Records for this exercise
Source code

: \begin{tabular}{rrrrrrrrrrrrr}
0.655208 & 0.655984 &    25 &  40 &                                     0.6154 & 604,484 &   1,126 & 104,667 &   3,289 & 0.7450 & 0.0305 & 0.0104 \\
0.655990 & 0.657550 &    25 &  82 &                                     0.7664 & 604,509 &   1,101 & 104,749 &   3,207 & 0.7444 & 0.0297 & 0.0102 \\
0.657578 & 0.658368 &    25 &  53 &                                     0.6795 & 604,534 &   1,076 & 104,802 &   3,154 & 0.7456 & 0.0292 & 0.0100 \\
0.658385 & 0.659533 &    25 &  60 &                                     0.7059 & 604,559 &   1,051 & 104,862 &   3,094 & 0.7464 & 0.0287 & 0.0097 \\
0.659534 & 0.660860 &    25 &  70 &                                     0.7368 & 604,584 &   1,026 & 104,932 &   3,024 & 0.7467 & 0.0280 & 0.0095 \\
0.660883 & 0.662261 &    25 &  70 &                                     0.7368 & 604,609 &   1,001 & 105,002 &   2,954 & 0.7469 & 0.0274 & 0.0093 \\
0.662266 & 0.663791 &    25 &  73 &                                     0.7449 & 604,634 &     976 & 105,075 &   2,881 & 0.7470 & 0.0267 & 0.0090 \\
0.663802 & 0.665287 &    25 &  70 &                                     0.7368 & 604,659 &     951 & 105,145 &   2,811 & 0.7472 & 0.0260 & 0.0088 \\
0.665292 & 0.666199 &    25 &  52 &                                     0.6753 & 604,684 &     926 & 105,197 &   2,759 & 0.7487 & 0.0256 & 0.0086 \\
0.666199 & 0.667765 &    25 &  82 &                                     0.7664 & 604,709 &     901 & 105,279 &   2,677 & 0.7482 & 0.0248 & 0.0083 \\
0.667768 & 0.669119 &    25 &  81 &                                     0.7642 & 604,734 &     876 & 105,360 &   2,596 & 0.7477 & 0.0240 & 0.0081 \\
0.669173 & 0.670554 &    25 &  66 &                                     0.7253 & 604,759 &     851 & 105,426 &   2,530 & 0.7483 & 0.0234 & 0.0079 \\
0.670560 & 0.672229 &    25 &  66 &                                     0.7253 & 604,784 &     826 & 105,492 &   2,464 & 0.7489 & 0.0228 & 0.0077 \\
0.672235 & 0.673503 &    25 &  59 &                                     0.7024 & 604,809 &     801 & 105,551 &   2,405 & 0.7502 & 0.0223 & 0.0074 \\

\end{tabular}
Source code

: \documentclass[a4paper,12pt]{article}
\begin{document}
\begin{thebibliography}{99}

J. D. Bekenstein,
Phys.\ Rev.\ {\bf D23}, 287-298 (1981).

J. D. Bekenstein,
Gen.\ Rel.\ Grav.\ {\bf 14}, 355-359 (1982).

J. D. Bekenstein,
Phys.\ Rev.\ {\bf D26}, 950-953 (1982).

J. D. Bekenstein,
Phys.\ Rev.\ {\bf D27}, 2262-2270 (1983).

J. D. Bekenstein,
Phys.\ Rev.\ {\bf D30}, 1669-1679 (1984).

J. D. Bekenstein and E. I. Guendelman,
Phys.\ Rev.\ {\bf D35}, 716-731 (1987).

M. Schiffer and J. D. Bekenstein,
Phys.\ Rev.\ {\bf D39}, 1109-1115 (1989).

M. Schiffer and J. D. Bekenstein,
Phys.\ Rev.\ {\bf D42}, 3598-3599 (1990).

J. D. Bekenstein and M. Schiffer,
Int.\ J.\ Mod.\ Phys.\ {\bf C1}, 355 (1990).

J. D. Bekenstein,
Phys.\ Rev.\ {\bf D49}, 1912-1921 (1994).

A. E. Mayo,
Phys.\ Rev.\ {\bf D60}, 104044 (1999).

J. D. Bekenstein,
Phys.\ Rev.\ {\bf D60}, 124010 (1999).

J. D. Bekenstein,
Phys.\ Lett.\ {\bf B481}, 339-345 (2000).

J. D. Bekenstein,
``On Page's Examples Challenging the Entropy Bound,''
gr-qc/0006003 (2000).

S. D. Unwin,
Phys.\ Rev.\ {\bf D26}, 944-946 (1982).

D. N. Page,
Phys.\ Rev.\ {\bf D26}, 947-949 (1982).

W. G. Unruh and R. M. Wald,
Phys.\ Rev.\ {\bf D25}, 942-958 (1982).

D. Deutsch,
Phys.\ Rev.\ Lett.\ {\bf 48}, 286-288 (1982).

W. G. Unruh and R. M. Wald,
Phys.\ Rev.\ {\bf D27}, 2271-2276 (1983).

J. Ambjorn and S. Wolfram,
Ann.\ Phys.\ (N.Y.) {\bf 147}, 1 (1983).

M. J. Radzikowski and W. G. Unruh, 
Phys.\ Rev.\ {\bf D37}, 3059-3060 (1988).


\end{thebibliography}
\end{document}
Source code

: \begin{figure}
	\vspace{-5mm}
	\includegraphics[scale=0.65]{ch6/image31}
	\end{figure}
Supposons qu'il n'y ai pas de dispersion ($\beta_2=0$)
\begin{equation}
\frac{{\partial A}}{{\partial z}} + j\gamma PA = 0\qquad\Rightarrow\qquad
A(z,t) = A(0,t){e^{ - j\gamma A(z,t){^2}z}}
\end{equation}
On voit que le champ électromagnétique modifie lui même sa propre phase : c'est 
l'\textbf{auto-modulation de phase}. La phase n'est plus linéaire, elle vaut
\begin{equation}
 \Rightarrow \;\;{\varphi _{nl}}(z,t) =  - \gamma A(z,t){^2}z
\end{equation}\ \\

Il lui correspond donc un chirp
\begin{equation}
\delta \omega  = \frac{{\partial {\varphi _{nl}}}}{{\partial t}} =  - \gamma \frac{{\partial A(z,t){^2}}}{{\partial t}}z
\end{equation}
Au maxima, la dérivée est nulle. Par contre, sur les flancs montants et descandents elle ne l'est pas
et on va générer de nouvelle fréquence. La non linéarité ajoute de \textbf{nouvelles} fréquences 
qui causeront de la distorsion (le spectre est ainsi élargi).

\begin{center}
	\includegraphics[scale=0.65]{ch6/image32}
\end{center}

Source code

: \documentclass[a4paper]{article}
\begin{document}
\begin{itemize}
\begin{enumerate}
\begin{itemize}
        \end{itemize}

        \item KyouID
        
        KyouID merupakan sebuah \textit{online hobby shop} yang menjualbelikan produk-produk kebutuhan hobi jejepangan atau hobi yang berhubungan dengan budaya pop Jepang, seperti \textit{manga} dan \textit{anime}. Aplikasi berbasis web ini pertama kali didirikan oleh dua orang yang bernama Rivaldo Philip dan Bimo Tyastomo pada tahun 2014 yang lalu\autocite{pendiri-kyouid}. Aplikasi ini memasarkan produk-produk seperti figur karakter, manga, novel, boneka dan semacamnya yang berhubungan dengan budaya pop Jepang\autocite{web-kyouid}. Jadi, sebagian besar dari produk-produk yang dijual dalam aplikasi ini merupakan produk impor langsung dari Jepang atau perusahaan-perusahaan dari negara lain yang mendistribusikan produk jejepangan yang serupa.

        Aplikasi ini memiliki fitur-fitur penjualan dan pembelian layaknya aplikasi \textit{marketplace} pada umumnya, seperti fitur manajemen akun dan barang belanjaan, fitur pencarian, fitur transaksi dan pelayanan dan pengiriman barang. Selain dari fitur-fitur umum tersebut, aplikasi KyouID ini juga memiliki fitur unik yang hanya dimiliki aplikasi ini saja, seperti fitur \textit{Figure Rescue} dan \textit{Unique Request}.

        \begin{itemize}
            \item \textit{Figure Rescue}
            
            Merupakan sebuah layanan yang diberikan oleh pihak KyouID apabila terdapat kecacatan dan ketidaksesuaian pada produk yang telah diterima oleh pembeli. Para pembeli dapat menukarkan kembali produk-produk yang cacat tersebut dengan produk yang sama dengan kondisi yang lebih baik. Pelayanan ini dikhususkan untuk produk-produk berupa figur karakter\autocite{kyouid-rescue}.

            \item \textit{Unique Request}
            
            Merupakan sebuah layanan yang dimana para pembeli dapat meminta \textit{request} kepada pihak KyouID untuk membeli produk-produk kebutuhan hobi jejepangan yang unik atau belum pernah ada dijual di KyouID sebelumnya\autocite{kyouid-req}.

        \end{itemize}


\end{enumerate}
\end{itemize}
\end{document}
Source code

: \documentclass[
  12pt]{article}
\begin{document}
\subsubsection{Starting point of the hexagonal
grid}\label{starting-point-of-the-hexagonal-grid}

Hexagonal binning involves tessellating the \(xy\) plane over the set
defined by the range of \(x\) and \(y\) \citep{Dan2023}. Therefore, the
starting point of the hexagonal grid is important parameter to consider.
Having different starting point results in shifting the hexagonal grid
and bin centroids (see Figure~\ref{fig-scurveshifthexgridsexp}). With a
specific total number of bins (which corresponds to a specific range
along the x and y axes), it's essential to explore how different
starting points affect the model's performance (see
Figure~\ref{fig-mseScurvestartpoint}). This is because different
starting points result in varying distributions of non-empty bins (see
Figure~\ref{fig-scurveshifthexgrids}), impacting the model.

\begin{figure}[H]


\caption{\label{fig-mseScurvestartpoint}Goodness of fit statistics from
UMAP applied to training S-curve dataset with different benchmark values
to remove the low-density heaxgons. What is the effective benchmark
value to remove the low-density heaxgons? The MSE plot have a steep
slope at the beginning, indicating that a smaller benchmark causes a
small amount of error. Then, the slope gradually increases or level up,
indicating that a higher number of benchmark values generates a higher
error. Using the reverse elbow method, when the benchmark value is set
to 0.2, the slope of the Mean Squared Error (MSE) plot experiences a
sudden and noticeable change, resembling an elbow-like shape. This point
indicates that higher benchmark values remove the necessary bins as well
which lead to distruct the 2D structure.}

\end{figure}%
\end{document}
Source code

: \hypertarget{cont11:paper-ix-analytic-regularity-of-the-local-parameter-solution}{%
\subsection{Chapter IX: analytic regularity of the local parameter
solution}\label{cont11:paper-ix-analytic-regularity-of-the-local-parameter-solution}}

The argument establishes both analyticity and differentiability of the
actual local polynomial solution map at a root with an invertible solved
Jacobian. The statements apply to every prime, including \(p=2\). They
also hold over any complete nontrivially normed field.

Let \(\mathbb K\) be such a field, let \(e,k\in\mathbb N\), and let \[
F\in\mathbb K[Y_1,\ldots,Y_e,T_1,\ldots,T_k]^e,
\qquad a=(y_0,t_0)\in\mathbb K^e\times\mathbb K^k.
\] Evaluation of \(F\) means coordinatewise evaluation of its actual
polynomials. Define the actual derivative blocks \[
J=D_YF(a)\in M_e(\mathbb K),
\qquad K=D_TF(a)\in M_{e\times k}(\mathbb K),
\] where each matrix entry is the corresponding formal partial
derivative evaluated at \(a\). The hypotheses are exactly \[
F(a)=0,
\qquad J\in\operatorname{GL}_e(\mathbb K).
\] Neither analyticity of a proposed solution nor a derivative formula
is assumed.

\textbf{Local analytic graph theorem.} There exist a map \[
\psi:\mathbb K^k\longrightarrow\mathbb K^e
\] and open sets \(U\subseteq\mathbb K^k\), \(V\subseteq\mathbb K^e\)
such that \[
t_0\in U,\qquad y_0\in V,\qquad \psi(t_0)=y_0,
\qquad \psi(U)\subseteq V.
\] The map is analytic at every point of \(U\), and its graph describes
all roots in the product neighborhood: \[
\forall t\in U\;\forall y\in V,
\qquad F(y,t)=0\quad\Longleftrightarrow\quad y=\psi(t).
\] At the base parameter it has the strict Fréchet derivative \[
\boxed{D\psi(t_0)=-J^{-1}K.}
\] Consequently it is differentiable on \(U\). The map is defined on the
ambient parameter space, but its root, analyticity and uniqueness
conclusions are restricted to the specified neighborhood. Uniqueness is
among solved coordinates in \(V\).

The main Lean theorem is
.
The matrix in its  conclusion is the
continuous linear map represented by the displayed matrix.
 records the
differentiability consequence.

Required work
Lines wanted from the listing above: the line with "t_0\in U,\qquad y_0\in" up to and including the line with "records the". Please write them out exactly, adding nothing else.

Written response
t_0\in U,\qquad y_0\in V,\qquad \psi(t_0)=y_0,
\qquad \psi(U)\subseteq V.
\] The map is analytic at every point of \(U\), and its graph describes
all roots in the product neighborhood: \[
\forall t\in U\;\forall y\in V,
\qquad F(y,t)=0\quad\Longleftrightarrow\quad y=\psi(t).
\] At the base parameter it has the strict Fréchet derivative \[
\boxed{D\psi(t_0)=-J^{-1}K.}
\] Consequently it is differentiable on \(U\). The map is defined on the
ambient parameter space, but its root, analyticity and uniqueness
conclusions are restricted to the specified neighborhood. Uniqueness is
among solved coordinates in \(V\).

The main Lean theorem is
.
The matrix in its  conclusion is the
continuous linear map represented by the displayed matrix.
 records the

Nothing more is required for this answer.